_Exercise instructions:_
Go line by line through the entries below and copy those containing the string "list".

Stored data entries
▶
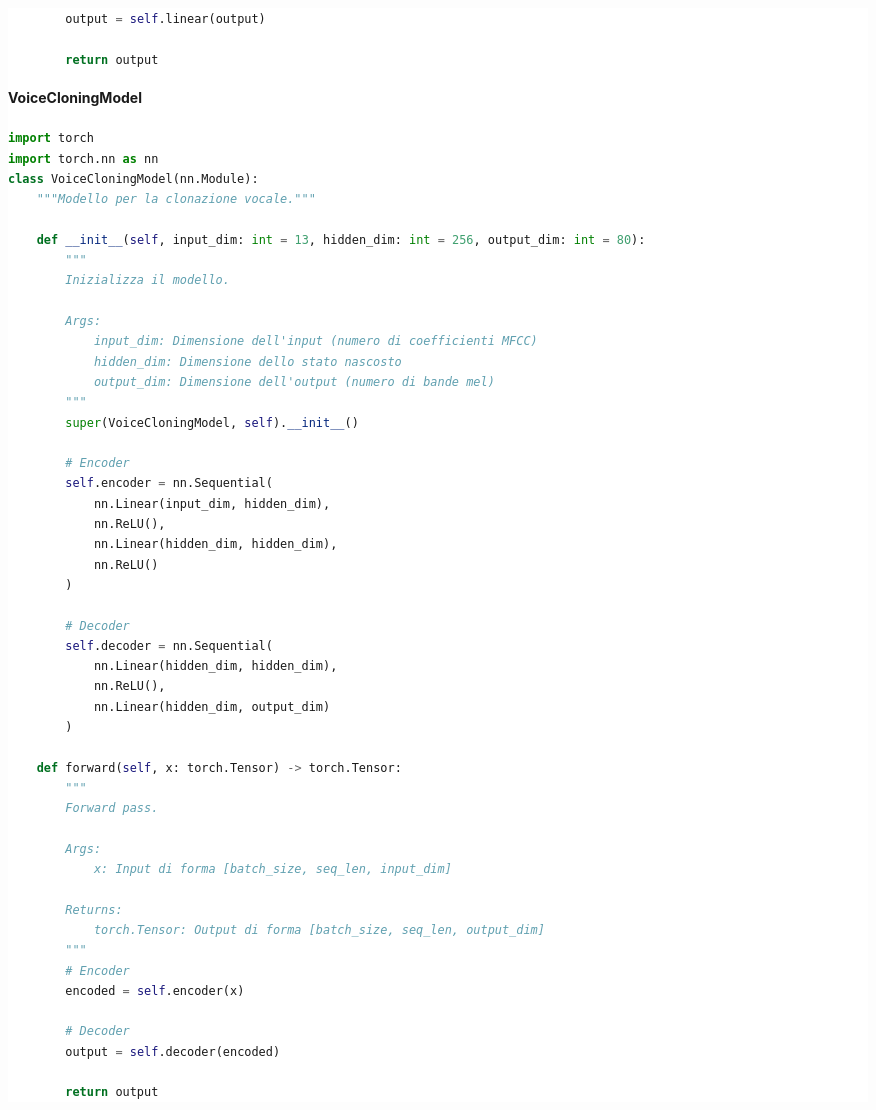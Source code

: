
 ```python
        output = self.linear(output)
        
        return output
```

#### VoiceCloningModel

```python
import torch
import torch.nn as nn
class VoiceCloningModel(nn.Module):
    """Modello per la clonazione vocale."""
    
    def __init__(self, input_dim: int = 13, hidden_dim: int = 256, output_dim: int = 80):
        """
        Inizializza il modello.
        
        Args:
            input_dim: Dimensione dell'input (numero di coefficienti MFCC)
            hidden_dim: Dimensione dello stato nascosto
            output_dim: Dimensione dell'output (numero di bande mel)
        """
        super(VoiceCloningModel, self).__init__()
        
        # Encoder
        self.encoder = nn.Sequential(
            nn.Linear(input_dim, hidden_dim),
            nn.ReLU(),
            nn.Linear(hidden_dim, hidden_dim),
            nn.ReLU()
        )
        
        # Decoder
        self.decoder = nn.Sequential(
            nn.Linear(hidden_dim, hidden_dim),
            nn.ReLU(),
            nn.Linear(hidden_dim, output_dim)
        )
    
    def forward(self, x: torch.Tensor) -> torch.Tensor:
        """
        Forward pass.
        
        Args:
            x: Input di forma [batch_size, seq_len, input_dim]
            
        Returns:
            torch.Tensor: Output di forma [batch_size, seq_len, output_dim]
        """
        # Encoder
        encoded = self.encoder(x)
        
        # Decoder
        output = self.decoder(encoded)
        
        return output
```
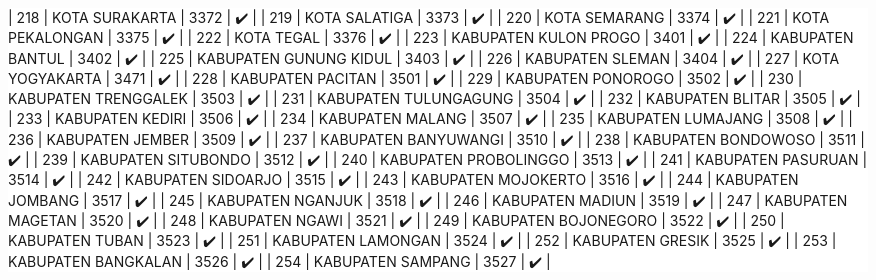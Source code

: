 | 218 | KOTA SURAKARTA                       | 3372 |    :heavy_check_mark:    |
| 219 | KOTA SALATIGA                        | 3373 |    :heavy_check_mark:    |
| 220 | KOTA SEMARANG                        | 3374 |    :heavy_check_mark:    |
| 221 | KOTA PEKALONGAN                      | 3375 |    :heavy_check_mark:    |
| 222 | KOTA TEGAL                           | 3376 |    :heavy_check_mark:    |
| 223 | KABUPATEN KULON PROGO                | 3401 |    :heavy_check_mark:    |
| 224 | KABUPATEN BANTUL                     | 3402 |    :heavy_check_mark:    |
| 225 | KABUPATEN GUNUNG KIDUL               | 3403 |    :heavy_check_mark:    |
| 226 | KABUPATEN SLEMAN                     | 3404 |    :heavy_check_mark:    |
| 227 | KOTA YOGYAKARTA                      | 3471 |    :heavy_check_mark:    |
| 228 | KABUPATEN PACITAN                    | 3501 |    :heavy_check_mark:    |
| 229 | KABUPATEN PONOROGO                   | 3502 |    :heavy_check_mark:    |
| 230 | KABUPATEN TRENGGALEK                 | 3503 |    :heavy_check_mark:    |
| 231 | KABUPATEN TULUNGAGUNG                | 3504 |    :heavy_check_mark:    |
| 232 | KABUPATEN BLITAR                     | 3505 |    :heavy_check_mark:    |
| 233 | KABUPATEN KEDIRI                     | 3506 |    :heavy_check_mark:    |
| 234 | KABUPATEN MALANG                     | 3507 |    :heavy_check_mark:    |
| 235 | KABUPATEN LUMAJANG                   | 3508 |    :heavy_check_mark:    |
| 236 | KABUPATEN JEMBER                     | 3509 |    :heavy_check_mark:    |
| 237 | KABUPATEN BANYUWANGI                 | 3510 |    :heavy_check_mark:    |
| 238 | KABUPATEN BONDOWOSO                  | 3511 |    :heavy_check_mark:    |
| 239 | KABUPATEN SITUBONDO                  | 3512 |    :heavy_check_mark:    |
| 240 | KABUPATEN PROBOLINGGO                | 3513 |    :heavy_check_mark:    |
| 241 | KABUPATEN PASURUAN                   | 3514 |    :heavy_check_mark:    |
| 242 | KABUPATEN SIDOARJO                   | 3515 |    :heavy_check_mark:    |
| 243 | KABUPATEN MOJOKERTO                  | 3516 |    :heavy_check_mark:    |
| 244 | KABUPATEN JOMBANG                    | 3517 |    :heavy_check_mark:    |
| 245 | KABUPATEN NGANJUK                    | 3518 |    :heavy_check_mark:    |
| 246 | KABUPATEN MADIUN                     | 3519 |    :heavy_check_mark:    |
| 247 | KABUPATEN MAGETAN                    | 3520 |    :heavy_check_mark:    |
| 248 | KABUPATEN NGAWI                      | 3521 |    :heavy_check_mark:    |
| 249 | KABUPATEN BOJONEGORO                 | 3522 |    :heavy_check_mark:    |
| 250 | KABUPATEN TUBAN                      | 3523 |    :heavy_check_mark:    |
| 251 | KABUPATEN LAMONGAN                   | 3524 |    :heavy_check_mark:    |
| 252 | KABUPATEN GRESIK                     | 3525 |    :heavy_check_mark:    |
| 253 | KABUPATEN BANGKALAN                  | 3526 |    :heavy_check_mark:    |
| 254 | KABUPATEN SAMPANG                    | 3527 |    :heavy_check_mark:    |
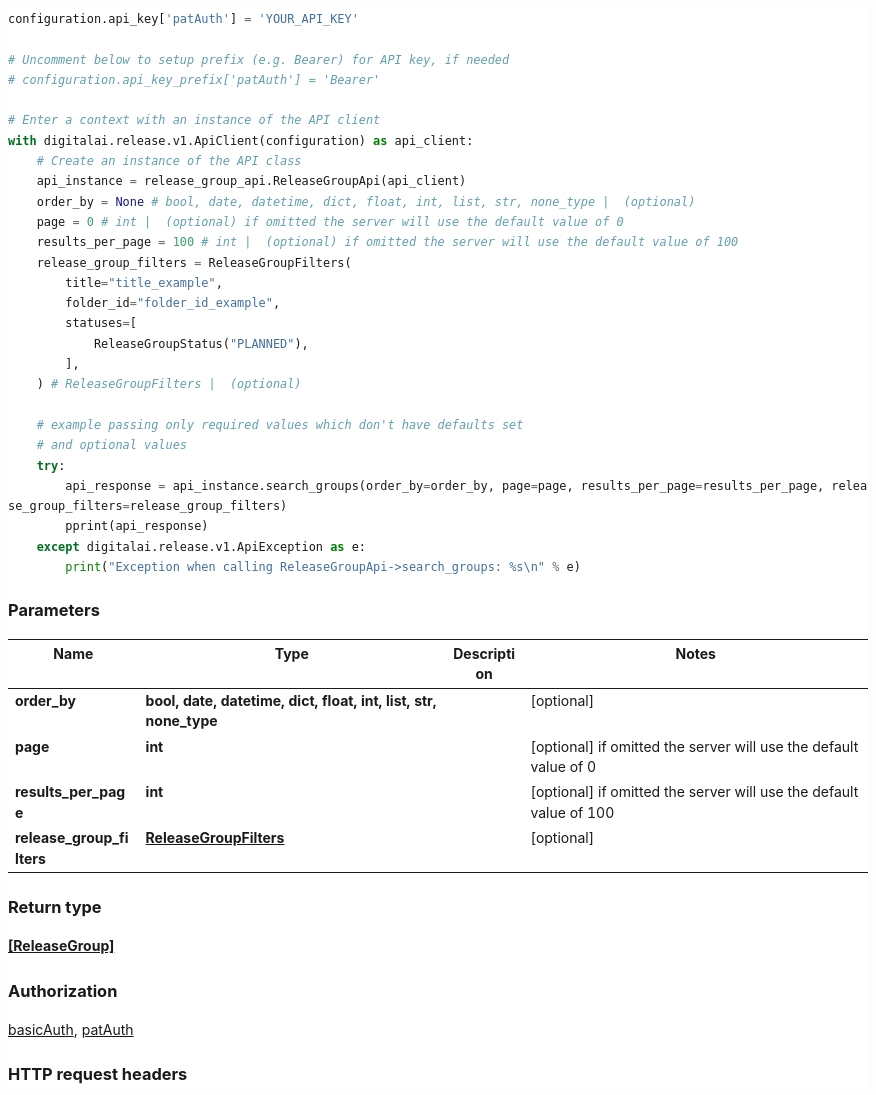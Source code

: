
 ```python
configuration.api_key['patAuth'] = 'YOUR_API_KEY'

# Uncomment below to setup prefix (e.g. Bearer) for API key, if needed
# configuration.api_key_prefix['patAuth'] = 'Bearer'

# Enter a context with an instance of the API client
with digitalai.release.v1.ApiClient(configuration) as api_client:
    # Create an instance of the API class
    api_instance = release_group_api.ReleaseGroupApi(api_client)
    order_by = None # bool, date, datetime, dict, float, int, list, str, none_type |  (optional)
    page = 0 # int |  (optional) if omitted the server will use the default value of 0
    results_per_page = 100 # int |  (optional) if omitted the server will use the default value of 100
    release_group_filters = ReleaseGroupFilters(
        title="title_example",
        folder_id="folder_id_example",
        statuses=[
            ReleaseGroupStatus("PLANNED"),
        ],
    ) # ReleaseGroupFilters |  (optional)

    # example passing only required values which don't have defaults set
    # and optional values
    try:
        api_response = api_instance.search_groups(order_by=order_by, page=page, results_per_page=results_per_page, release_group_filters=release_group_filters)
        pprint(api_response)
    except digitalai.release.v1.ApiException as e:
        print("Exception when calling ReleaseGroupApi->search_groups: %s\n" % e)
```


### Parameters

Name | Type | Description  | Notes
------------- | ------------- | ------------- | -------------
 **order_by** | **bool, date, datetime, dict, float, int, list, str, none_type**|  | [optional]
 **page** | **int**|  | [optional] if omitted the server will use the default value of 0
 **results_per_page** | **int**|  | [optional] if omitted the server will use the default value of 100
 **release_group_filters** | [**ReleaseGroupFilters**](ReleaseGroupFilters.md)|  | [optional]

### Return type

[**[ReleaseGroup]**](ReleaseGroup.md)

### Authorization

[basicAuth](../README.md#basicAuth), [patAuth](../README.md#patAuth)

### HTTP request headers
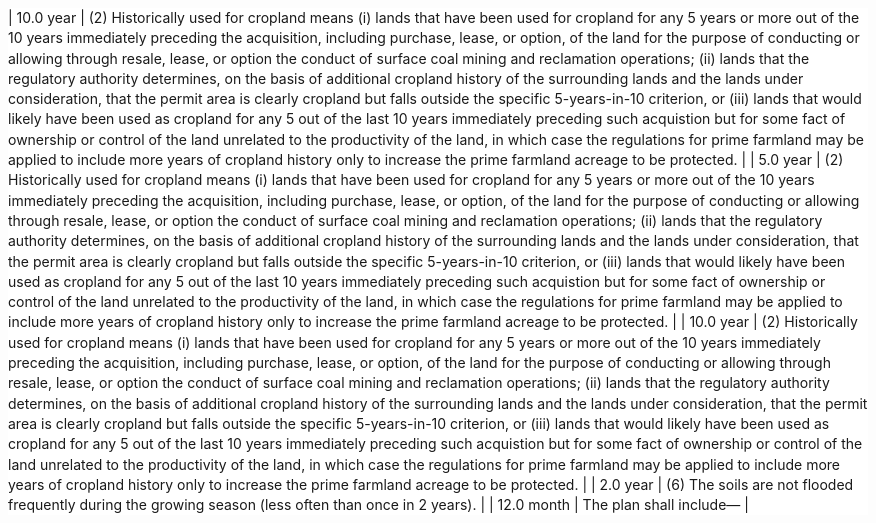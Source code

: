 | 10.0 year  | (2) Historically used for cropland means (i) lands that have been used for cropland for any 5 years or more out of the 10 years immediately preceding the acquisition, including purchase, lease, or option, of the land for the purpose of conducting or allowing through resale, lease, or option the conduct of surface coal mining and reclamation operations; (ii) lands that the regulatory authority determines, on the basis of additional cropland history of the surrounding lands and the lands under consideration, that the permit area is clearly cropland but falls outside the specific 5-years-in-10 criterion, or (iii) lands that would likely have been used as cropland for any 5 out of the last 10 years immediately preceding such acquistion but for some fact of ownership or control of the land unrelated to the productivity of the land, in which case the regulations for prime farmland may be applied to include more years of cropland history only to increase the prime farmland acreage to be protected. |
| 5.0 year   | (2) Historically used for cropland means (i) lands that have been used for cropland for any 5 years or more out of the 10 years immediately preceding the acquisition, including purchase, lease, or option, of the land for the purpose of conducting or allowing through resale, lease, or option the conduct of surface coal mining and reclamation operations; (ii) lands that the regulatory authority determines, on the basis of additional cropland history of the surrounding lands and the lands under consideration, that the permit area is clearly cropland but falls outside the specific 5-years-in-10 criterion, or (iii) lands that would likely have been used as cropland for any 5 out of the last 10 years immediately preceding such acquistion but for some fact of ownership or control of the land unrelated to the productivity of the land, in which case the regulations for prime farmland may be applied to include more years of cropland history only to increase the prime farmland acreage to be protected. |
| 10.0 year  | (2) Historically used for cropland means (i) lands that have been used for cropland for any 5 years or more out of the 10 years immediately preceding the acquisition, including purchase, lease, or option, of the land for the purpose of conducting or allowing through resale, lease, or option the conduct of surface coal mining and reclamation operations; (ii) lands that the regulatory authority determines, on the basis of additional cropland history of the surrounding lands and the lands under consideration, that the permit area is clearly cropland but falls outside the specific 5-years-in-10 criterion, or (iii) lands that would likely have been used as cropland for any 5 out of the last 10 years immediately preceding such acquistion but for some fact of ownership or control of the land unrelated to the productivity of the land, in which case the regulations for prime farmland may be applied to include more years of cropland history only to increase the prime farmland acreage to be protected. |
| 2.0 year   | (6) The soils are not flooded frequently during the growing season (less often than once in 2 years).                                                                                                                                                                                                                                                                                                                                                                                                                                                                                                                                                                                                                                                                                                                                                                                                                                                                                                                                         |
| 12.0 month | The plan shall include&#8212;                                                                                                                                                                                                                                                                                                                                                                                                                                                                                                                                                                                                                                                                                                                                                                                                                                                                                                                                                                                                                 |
◀
_The answer:_
    order_by = None # bool, date, datetime, dict, float, int, list, str, none_type |  (optional)
 **order_by** | **bool, date, datetime, dict, float, int, list, str, none_type**|  | [optional]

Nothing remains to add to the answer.